*** Opening of Given records ***

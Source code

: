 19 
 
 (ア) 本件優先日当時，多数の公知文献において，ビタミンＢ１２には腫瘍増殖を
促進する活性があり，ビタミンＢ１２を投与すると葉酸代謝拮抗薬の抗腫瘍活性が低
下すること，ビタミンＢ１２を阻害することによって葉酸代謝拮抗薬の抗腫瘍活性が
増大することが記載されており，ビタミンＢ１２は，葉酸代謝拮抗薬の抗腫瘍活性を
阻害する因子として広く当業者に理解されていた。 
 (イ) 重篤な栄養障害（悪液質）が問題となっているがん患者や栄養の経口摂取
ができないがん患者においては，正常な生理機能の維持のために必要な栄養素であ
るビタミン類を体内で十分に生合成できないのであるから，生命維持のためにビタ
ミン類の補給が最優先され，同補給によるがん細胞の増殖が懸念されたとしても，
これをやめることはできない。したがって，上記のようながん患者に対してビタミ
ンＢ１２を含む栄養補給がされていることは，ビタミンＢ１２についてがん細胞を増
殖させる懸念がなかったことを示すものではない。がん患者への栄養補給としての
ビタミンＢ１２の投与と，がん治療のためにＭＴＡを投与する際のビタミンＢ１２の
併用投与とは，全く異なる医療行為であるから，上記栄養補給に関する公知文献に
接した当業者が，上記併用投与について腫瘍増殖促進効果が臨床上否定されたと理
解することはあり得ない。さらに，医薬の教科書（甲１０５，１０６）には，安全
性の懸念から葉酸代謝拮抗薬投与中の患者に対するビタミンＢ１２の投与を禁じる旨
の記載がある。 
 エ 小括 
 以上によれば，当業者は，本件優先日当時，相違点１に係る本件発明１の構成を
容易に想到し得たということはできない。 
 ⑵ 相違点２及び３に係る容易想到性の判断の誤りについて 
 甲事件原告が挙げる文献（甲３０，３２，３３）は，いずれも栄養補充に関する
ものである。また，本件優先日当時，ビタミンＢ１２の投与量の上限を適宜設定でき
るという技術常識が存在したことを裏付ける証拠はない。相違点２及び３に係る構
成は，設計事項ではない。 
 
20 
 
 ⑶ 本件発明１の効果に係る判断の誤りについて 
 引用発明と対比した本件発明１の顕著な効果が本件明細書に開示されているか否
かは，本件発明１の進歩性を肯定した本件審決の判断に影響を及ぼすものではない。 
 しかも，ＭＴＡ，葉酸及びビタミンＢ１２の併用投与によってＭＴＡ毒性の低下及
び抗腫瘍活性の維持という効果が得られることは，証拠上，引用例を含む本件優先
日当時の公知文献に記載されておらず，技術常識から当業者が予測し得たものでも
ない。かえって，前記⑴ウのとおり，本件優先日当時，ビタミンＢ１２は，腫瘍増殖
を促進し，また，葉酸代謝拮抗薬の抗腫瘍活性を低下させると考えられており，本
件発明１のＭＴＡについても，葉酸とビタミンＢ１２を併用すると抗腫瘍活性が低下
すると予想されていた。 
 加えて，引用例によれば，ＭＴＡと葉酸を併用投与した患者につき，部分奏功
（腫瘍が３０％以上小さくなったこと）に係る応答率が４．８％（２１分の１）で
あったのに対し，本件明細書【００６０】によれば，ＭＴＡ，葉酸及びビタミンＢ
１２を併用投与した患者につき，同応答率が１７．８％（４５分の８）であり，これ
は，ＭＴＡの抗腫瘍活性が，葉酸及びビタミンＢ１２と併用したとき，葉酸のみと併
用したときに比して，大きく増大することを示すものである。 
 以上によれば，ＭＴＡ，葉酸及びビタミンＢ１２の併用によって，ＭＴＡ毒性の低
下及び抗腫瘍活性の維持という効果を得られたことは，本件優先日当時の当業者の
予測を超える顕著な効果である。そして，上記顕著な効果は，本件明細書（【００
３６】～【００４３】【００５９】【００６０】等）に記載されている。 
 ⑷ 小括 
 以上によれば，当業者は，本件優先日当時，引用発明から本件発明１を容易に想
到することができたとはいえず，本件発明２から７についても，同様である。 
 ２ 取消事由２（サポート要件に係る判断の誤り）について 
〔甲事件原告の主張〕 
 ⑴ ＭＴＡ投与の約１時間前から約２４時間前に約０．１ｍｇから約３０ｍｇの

*** Close of Given records ***

» To do
Lines with "以上によれば" in the records above: copy every one of them.

» Exercise solution
 以上によれば，当業者は，本件優先日当時，相違点１に係る本件発明１の構成を
 以上によれば，ＭＴＡ，葉酸及びビタミンＢ１２の併用によって，ＭＴＡ毒性の低
 以上によれば，当業者は，本件優先日当時，引用発明から本件発明１を容易に想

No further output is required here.